Members may recall that at the Special Local Government Conference on Pensions, delegates voted against holding a ballot for industrial action.  This was in the light of a number of expectations:

1.     Extension of protection regarding the 85-year Rule until 2020.

2.     No discrimination against part-time workers.

3.     For those paying 5% contributions, a phasing-out over 3 years.

There was a meeting of UNISON Local Government Service Group Executive on May 9th.


The report back on the Pensions Dispute contained the following updates:


  • No immediate move from the Government to extend protection of the 85 Year Rule to 2020 (although Local Government Minister Phil Woolas is still talking about consulting about this).
  • Changes to the contribution bands. There are now more bands, varying between 5.5 and 7.5% and members will pay the set percentage on all earnings.
  • An immediate increase in contributions for those currently paying 5%, as opposed to “phasing-out” of the %5.


  • No movement on part time workers paying contributions on full time equivalent earnings. Heather Wakefield (UNISON Head of Local Government) stated that UNISON still thought this was discriminatory but had legal advice it could not be challenged through the courts until after April 2008.


  • The “Second Tier” of Ill Health Retirement provision will only apply to workers who are 45 years and older from April 08.


  • Members will only be able to get pension based on best 3 years in last 10 if they have agreed to stay on reduced earnings or have accessed a flexible retirement option. Otherwise it is the best year in the last 3.
  • Term time workers will have pension contributions based on term time pay not full time equivalent.
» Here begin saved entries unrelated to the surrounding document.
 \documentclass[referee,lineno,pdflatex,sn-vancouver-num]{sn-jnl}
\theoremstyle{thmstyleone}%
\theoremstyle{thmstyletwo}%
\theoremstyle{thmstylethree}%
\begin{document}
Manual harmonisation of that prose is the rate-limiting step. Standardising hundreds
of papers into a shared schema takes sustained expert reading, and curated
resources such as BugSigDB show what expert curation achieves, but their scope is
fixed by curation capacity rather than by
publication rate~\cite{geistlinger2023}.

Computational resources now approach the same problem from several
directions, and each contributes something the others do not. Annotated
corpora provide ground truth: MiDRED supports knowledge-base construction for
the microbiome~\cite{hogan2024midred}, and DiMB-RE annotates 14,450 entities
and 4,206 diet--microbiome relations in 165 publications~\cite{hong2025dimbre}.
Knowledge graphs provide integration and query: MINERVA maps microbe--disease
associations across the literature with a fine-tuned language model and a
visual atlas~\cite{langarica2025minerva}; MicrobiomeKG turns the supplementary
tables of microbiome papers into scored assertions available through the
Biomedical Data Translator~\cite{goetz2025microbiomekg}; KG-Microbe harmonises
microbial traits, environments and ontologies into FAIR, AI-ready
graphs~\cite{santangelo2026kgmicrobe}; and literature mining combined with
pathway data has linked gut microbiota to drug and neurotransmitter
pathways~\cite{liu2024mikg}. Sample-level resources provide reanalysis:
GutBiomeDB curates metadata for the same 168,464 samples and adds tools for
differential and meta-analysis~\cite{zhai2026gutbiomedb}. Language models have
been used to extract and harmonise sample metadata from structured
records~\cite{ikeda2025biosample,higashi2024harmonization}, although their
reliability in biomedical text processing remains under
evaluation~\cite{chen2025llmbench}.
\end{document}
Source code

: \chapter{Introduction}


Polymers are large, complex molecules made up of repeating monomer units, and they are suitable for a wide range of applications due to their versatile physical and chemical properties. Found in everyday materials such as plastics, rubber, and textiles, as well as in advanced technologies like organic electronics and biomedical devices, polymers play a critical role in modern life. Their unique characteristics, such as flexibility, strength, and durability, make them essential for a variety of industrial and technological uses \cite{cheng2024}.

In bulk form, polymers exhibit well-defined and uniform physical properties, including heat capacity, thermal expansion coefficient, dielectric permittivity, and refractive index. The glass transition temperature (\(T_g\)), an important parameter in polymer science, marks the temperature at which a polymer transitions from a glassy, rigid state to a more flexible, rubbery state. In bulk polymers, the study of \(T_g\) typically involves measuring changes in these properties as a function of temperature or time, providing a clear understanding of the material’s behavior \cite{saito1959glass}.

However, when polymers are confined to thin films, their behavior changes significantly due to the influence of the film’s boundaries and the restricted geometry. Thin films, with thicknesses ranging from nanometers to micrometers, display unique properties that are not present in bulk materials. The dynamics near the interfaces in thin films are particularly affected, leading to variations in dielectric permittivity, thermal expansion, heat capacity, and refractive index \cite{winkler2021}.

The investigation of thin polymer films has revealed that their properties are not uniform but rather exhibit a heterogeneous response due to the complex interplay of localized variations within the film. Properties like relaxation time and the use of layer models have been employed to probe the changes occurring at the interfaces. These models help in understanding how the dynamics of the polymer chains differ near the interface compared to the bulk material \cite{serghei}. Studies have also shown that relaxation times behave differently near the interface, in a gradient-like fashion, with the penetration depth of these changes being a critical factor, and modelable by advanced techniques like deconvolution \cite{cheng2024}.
There had been intense lobbying of Government ministers over the protection issue, it was hoped that there may be movement over the next few days but there was a large amount of scepticism.

Heather Wakefield stated that she felt Government Minister Phil Woolas had lied to UNISON and that it had implications for our relationship with the Labour Party.  Several delegates stated we should not be surprised about Government lies, we had heard them before.

Some delegates argued to recommend rejection of the current regulations and move to a consultation ballot. Others stated that we should not reject the regulations as there are some good points.

When a vote was taken, 7 Delegates voted to reject and move to a ballot, 17 Delegates voted to recommend acceptance if additional protection was offered.

Nobody voted for a proposal from the General Secretary that we should ballot on the current proposals as the best that could be achieved by negotiation.


So the upshot of all this is that those who advocated continuing to negotiate without a ballot for industrial action (i.e. those who won the day at the Special Local Govt Conference on Pensions) have had their hopes and expectations of improvements dashed. Those with what I would call a rather better reading of what was likely to happen have been proved right.


UNISON is now aiming to have a timetable for consultation with members in place no later than 5th June.  Members will be asked:


      1. Whether they wish to accept the new scheme.
      2. If they don’t want to do so, whether they’re prepared to take sustained and escalating action to secure improvements.


TGWU is intending to ballot members as soon as possible.  GMB has already so in February with a large majority in favour (despite the prospect of improvements through negotiations!).


Malcolm Campbell, Croydon UNISON Branch Secretary, believes members should reject the current Regulations and declare a willingess to undertake industrial action to force the Government and employers to reconsider.


The LGPS Benefit Regulations for England and Wales


The new Regulations were laid on 4 April. Although they are on the statute books, none of the changes come into force until 1 April 2008. The Regulations are posted on the Communities and Local Government website (CLG)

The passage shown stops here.